Michael Waddell’s Strategies for Early Season Deer Hunting

I love to bow hunt probably more than just about anything, and this is the time of year many of us live for. But we need to approach early season much differently than the rut. Bucks aren’t charging around reckless like they will be come November, but that’s okay. If we play our cards right, the early season could pay off much better than even the rut, simply because we’re getting the first crack at these big boys. Here are six tips that will have you driving a wallhanger home in your truck.



Scout It Out

Even if you’ve hunted a place a million times, scouting is important. Deer will stick to traditional patterns from year to year. However, food sources change, plots and crop fields might be planted differently, woods get cut, and swamps dry out or flood depending on the rain. All of this can affect where deer are bedding and feeding, the latter being the most important. In the early season, you’re going to focus on food sources as bucks try to beef up and prepare for the rut. Identify these spots and hang stands well before the season. Set up trail cams and spend time glassing where deer routinely enter a field or food plot. It’s hot, so deer will bed near food, which is everywhere at this time of season, so it’s important to have multiple locations pinpointed.

Know Your Food

You need to identify all of the potential early season food sources and hunt them as deer hit them. Woods will be greened up meaning there’s plenty for bucks to browse; however, they will still seek out the most nutritious foods. If acorns are plentiful, particularly on white oaks, deer will be there when they start dropping over any other food source. Plots planted in clover are good September or early October magnets; however, if agricultural fields of soybeans and corn are nearby, it will trump most small food plots hunters plant, particularly as the weather begins to cool.

Water Wonders

Deer get a lot of the moisture they need from the late-summer foods they eat, so if you live in an area with abundant flowing streams, flooded swamplands, or near large creeks and rivers, you’ll be wasting your time trying to set up along the edge of a creek, hoping to catch a big buck coming to drink. Odds of catching a deer in one drinking spot are thin. But if you hunt in drought-stricken areas such as Texas and Oklahoma or other dry areas, a stock tank or isolated pond can be a great spot to hang a stand. Scout the travel routes around the water source, identify where most of the tracks are made, and set up there to catch an antlered monster coming to the drink.

Don't Force It

A lot of stands are accessed by fields, which is where the deer will be feeding at dawn. If you’re hoping to score on a buck as it goes to bed in the morning, but the only practical way you have to get into your stand is through the field where he’s likely to be feeding, don’t go. Wait and hunt the spot in the afternoon.

Hold Your Shot


Bucks are likely still in bachelor groups the first week or two of most bow seasons. That means you don’t want to shoot the first buck that steps into view since a bigger dude might be right behind him. Note the make-up of these groups from trail cam photos and scouting. Identify the one you want in the bunch and try to hit him when he shows up with his buddies to feed. If you see one of his partners, you know your target buck is likely nearby.

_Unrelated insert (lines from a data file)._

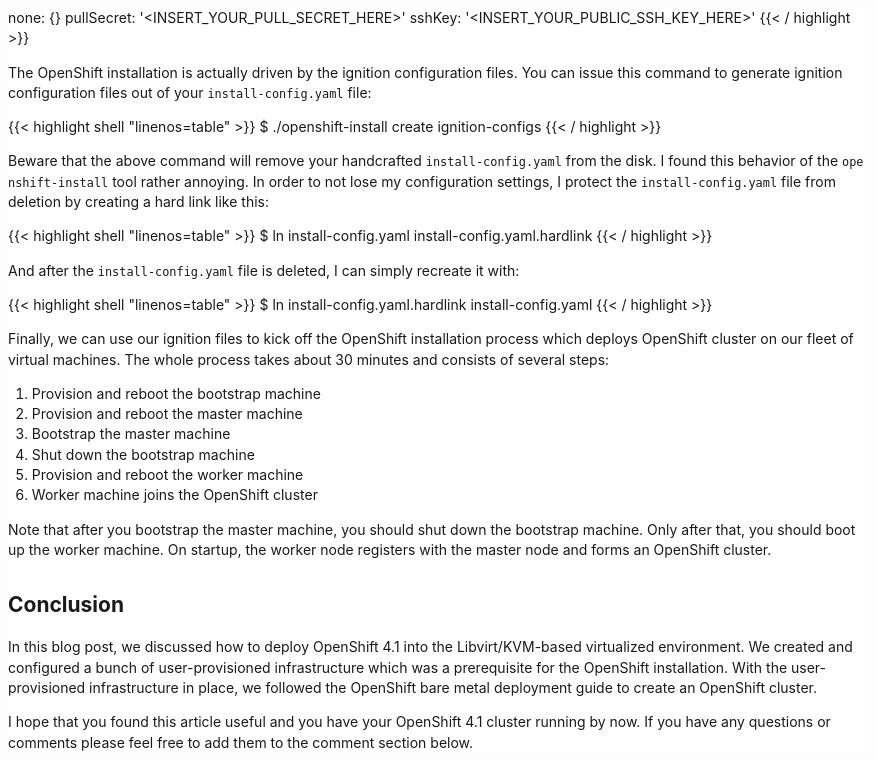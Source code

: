   none: {}
pullSecret: '<INSERT_YOUR_PULL_SECRET_HERE>'
sshKey: '<INSERT_YOUR_PUBLIC_SSH_KEY_HERE>'
{{< / highlight >}}

The OpenShift installation is actually driven by the ignition configuration files. You can issue this command to generate ignition configuration files out of your `install-config.yaml` file:

{{< highlight shell "linenos=table" >}}
$ ./openshift-install create ignition-configs
{{< / highlight >}}

Beware that the above command will remove your handcrafted `install-config.yaml` from the disk. I found this behavior of the 	`openshift-install` tool rather annoying. In order to not lose my configuration settings, I protect the `install-config.yaml` file from deletion by creating a hard link like this:

{{< highlight shell "linenos=table" >}}
$ ln install-config.yaml install-config.yaml.hardlink
{{< / highlight >}}

And after the `install-config.yaml` file is deleted, I can simply recreate it with:

{{< highlight shell "linenos=table" >}}
$ ln install-config.yaml.hardlink install-config.yaml
{{< / highlight >}}

Finally, we can use our ignition files to kick off the OpenShift installation process which deploys OpenShift cluster on our fleet of virtual machines. The whole process takes about 30 minutes and consists of several steps:

1. Provision and reboot the bootstrap machine
2. Provision and reboot the master machine
3. Bootstrap the master machine
4. Shut down the bootstrap machine
5. Provision and reboot the worker machine
6. Worker machine joins the OpenShift cluster

Note that after you bootstrap the master machine, you should shut down the bootstrap machine. Only after that, you should boot up the worker machine. On startup, the worker node registers with the master node and forms an OpenShift cluster.

## Conclusion

In this blog post, we discussed how to deploy OpenShift 4.1 into the Libvirt/KVM-based virtualized environment. We created and configured a bunch of user-provisioned infrastructure which was a prerequisite for the OpenShift installation. With the user-provisioned infrastructure in place, we followed the OpenShift bare metal deployment guide to create an OpenShift cluster.

I hope that you found this article useful and you have your OpenShift 4.1 cluster running by now. If you have any questions or comments please feel free to add them to the comment section below.
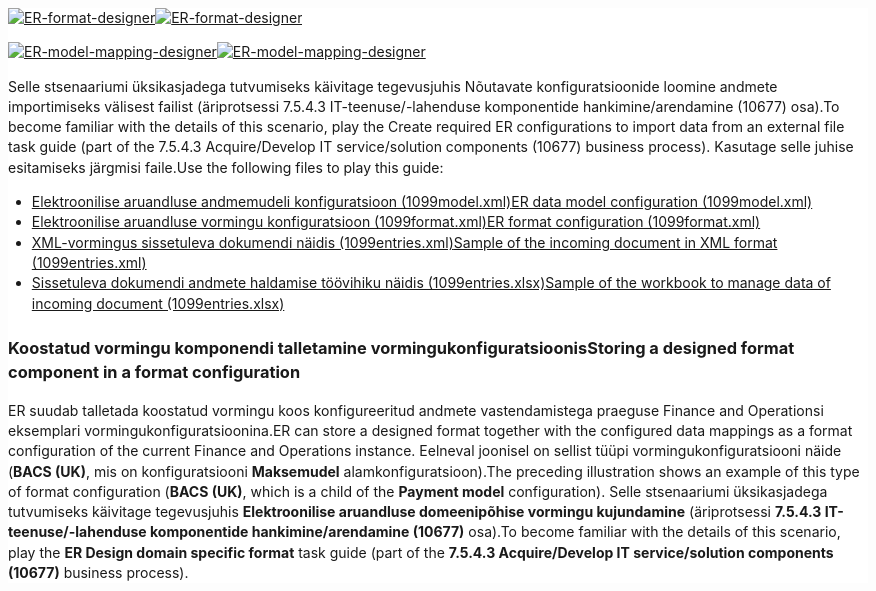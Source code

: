 <span data-ttu-id="68dfc-306">[![ER-format-designer](./media/ER-overview-12.png)](./media/ER-overview-12.png)</span><span class="sxs-lookup"><span data-stu-id="68dfc-306">[![ER-format-designer](./media/ER-overview-12.png)](./media/ER-overview-12.png)</span></span>

<span data-ttu-id="68dfc-307">[![ER-model-mapping-designer](./media/ER-overview-13.png)](./media/ER-overview-13.png)</span><span class="sxs-lookup"><span data-stu-id="68dfc-307">[![ER-model-mapping-designer](./media/ER-overview-13.png)](./media/ER-overview-13.png)</span></span>

<span data-ttu-id="68dfc-308">Selle stsenaariumi üksikasjadega tutvumiseks käivitage tegevusjuhis Nõutavate konfiguratsioonide loomine andmete importimiseks välisest failist (äriprotsessi 7.5.4.3 IT-teenuse/-lahenduse komponentide hankimine/arendamine (10677) osa).</span><span class="sxs-lookup"><span data-stu-id="68dfc-308">To become familiar with the details of this scenario, play the Create required ER configurations to import data from an external file task guide (part of the 7.5.4.3 Acquire/Develop IT service/solution components (10677) business process).</span></span> <span data-ttu-id="68dfc-309">Kasutage selle juhise esitamiseks järgmisi faile.</span><span class="sxs-lookup"><span data-stu-id="68dfc-309">Use the following files to play this guide:</span></span>

- [<span data-ttu-id="68dfc-310">Elektroonilise aruandluse andmemudeli konfiguratsioon (1099model.xml)</span><span class="sxs-lookup"><span data-stu-id="68dfc-310">ER data model configuration (1099model.xml)</span></span>](https://go.microsoft.com/fwlink/?linkid=845202)
- [<span data-ttu-id="68dfc-311">Elektroonilise aruandluse vormingu konfiguratsioon (1099format.xml)</span><span class="sxs-lookup"><span data-stu-id="68dfc-311">ER format configuration (1099format.xml)</span></span>](https://go.microsoft.com/fwlink/?linkid=845202)
- [<span data-ttu-id="68dfc-312">XML-vormingus sissetuleva dokumendi näidis (1099entries.xml)</span><span class="sxs-lookup"><span data-stu-id="68dfc-312">Sample of the incoming document in XML format (1099entries.xml)</span></span>](https://go.microsoft.com/fwlink/?linkid=845202)
- [<span data-ttu-id="68dfc-313">Sissetuleva dokumendi andmete haldamise töövihiku näidis (1099entries.xlsx)</span><span class="sxs-lookup"><span data-stu-id="68dfc-313">Sample of the workbook to manage data of incoming document (1099entries.xlsx)</span></span>](https://go.microsoft.com/fwlink/?linkid=845202)

### <a name="storing-a-designed-format-component-in-a-format-configuration"></a><span data-ttu-id="68dfc-314">Koostatud vormingu komponendi talletamine vormingukonfiguratsioonis</span><span class="sxs-lookup"><span data-stu-id="68dfc-314">Storing a designed format component in a format configuration</span></span>

<span data-ttu-id="68dfc-315">ER suudab talletada koostatud vormingu koos konfigureeritud andmete vastendamistega praeguse Finance and Operationsi eksemplari vormingukonfiguratsioonina.</span><span class="sxs-lookup"><span data-stu-id="68dfc-315">ER can store a designed format together with the configured data mappings as a format configuration of the current Finance and Operations instance.</span></span> <span data-ttu-id="68dfc-316">Eelneval joonisel on sellist tüüpi vormingukonfiguratsiooni näide (**BACS (UK)**, mis on konfiguratsiooni **Maksemudel** alamkonfiguratsioon).</span><span class="sxs-lookup"><span data-stu-id="68dfc-316">The preceding illustration shows an example of this type of format configuration (**BACS (UK)**, which is a child of the **Payment model** configuration).</span></span> <span data-ttu-id="68dfc-317">Selle stsenaariumi üksikasjadega tutvumiseks käivitage tegevusjuhis **Elektroonilise aruandluse domeenipõhise vormingu kujundamine** (äriprotsessi **7.5.4.3 IT-teenuse/-lahenduse komponentide hankimine/arendamine (10677)** osa).</span><span class="sxs-lookup"><span data-stu-id="68dfc-317">To become familiar with the details of this scenario, play the **ER Design domain specific format** task guide (part of the **7.5.4.3 Acquire/Develop IT service/solution components (10677)** business process).</span></span>
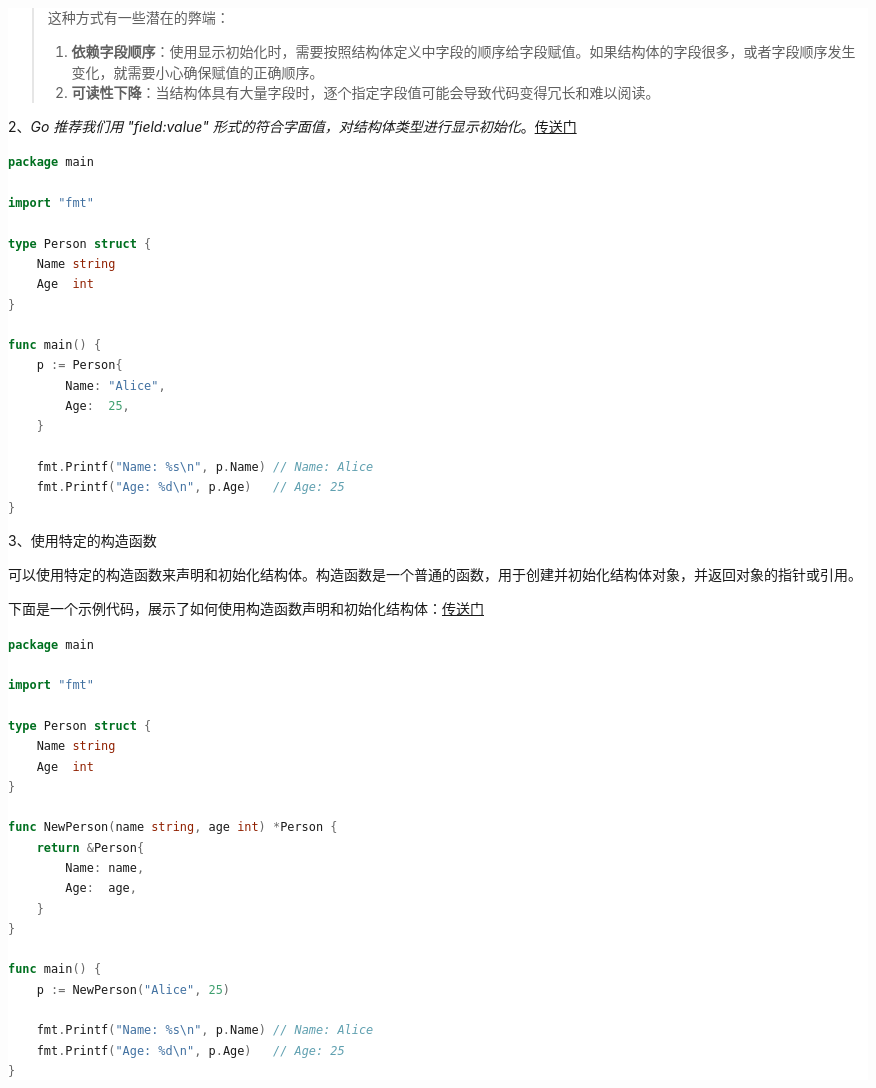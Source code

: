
 ```go
```

> 这种方式有一些潜在的弊端：
>
> 1. **依赖字段顺序**：使用显示初始化时，需要按照结构体定义中字段的顺序给字段赋值。如果结构体的字段很多，或者字段顺序发生变化，就需要小心确保赋值的正确顺序。
> 2. **可读性下降**：当结构体具有大量字段时，逐个指定字段值可能会导致代码变得冗长和难以阅读。



2、*Go 推荐我们用 "field:value" 形式的符合字面值，对结构体类型进行显示初始化*。[传送门](https://go.dev/play/p/bgPoUMoawsp)

```go
package main

import "fmt"

type Person struct {
	Name string
	Age  int
}

func main() {
	p := Person{
		Name: "Alice",
		Age:  25,
	}

	fmt.Printf("Name: %s\n", p.Name) // Name: Alice
	fmt.Printf("Age: %d\n", p.Age)   // Age: 25
}

```

3、使用特定的构造函数

可以使用特定的构造函数来声明和初始化结构体。构造函数是一个普通的函数，用于创建并初始化结构体对象，并返回对象的指针或引用。

下面是一个示例代码，展示了如何使用构造函数声明和初始化结构体：[传送门](https://go.dev/play/p/D4U8TlnPDLj)

```go
package main

import "fmt"

type Person struct {
	Name string
	Age  int
}

func NewPerson(name string, age int) *Person {
	return &Person{
		Name: name,
		Age:  age,
	}
}

func main() {
	p := NewPerson("Alice", 25)

	fmt.Printf("Name: %s\n", p.Name) // Name: Alice
	fmt.Printf("Age: %d\n", p.Age)   // Age: 25
}
```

Make an Evening Exit Strategy


Remember, if you walked through a field to your stand in the early afternoon, deer will likely be feeding in that same field when it comes time to go. Just blowing out of there after dark can spook that buck you’re targeting and run him from the area. Instead, mark an alternate trail that loops you deep through the woods and gets out without going near the field. Or, if nothing else, be prepared to sit tight until it appears deer have fed out of the field and moved on.